Jonathan Costa ficou conhecido na mídia após seu casamento com a polêmica atriz e apresentadora Antônia Fontenelle. O casamento durou apenas 1 anos, e em seguida veio a separação. Na noite desta quinta-feira 12/10 o DJ passou por maus bocados após ser agredidos por segurança em uma casa de show onde tocava em Friburgo no Rio de Janeiro. A confusão começou quando os donos do evento pediram para que Jonathan tocasse as músicas com um volume abaixo do normal, e não dava pra alcançar quem estava lá trás.

Ele resolveu parar de tocar, mas informou que ficaria ali até o evento acabar, por respeito às pessoas que foram para evento com o intuito de vê-lo tocar. E sugeriu para as pessoas que pedissem o dinheiro do ingresso de volta. Foi exatamente nesse momento que o seguranças não aprovaram a declaração e foram tirar ele do palco e a confusão começou.

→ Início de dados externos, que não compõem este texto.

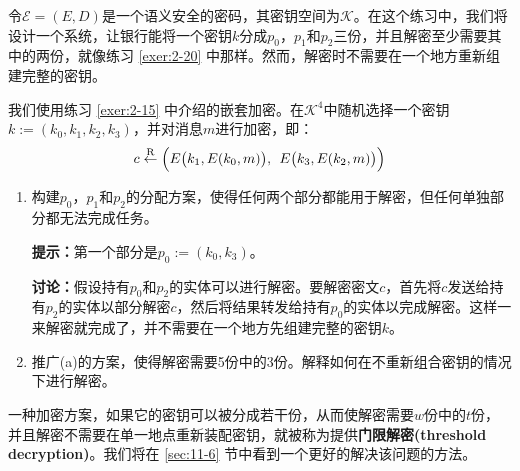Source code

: \begin{exercise}[简单的门限解密]\label{exer:2-21}
令$\mathcal{E}=(E,D)$是一个语义安全的密码，其密钥空间为$\mathcal{K}$。在这个练习中，我们将设计一个系统，让银行能将一个密钥$k$分成$p_0$，$p_1$和$p_2$三份，并且解密至少需要其中的两份，就像练习 \ref{exer:2-20} 中那样。然而，解密时不需要在一个地方重新组建完整的密钥。

我们使用练习 \ref{exer:2-15} 中介绍的嵌套加密。在$\mathcal{K}^4$中随机选择一个密钥$k:=(k_0,k_1,k_2,k_3)$，并对消息$m$进行加密，即：
\[
c\overset{\rm R}\leftarrow\Big( E\big(k_1,E(k_0,m)\big),\;\,E\big(k_3,E(k_2,m)\big)\Big)
\]
\begin{enumerate}[\indent(a)]
	\item 构建$p_0$，$p_1$和$p_2$的分配方案，使得任何两个部分都能用于解密，但任何单独部分都无法完成任务。

	\vspace{1pt}

	\textbf{提示：}第一个部分是$p_0:=(k_0,k_3)$。
	
	\vspace{1pt}

	\textbf{讨论：}假设持有$p_0$和$p_2$的实体可以进行解密。要解密密文$c$，首先将$c$发送给持有$p_2$的实体以部分解密$c$，然后将结果转发给持有$p_0$的实体以完成解密。这样一来解密就完成了，并不需要在一个地方先组建完整的密钥$k$。
	\item 推广(a)的方案，使得解密需要5份中的3份。解释如何在不重新组合密钥的情况下进行解密。
\end{enumerate}
一种加密方案，如果它的密钥可以被分成若干份，从而使解密需要$w$份中的$t$份，并且解密不需要在单一地点重新装配密钥，就被称为提供\textbf{门限解密(threshold decryption)}。我们将在 \ref{sec:11-6} 节中看到一个更好的解决该问题的方法。
\end{exercise}

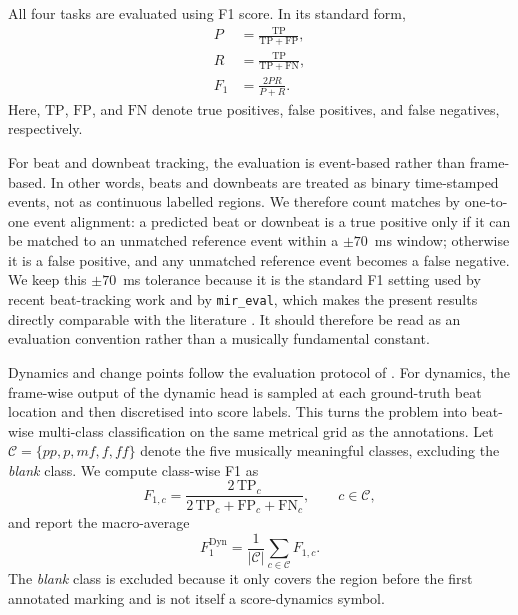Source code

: All four tasks are evaluated using F1 score. In its standard form,
\begin{align}
P &= \frac{\mathrm{TP}}{\mathrm{TP}+\mathrm{FP}},
\label{eq:audiodyn_precision}\\
R &= \frac{\mathrm{TP}}{\mathrm{TP}+\mathrm{FN}},
\label{eq:audiodyn_recall}\\
F_{1} &= \frac{2PR}{P+R}.
\label{eq:audiodyn_f1}
\end{align}
Here, $\mathrm{TP}$, $\mathrm{FP}$, and $\mathrm{FN}$ denote true positives, false positives, and false negatives, respectively.

For beat and downbeat tracking, the evaluation is event-based rather than frame-based. In other words, beats and downbeats are treated as binary time-stamped events, not as continuous labelled regions. We therefore count matches by one-to-one event alignment: a predicted beat or downbeat is a true positive only if it can be matched to an unmatched reference event within a $\pm 70$~ms window; otherwise it is a false positive, and any unmatched reference event becomes a false negative. We keep this $\pm 70$~ms tolerance because it is the standard F1 setting used by recent beat-tracking work and by \texttt{mir\_eval}, which makes the present results directly comparable with the literature \cite{raffel2014mireval,bock2020deconstruct,foscarin2024beat}. It should therefore be read as an evaluation convention rather than a musically fundamental constant.

Dynamics and change points follow the evaluation protocol of \cite{kosta2017thesis}. For dynamics, the frame-wise output of the dynamic head is sampled at each ground-truth beat location and then discretised into score labels. This turns the problem into beat-wise multi-class classification on the same metrical grid as the annotations. Let $\mathcal{C}=\{\textit{pp},\textit{p},\textit{mf},\textit{f},\textit{ff}\}$ denote the five musically meaningful classes, excluding the \textit{blank} class. We compute class-wise F1 as
\begin{equation}
F_{1,c}
=
\frac{2\,\mathrm{TP}_{c}}{2\,\mathrm{TP}_{c}+\mathrm{FP}_{c}+\mathrm{FN}_{c}},
\qquad c \in \mathcal{C},
\label{eq:audiodyn_classwise_f1}
\end{equation}
and report the macro-average
\begin{equation}
F_{1}^{\mathrm{Dyn}}
=
\frac{1}{|\mathcal{C}|}
\sum_{c\in\mathcal{C}} F_{1,c}.
\label{eq:audiodyn_macro_f1}
\end{equation}
The \textit{blank} class is excluded because it only covers the region before the first annotated marking and is not itself a score-dynamics symbol.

Jonathan sofreu várias agressões físicas, em seu instagram ele fez a seguinte declaração: “Vieram pra matar. Quase me mataram! Foi uma covardia! Só parou porque um policial militar chegou a tempo, me reconheceu e deu a ordem para me soltarem”. Segundo ele, se a polícia militar não estivesse por perto, teria acontecido coisa pior. Ele foi agredido na frente de quase 3 mil pessoas, e o momento foi registrado.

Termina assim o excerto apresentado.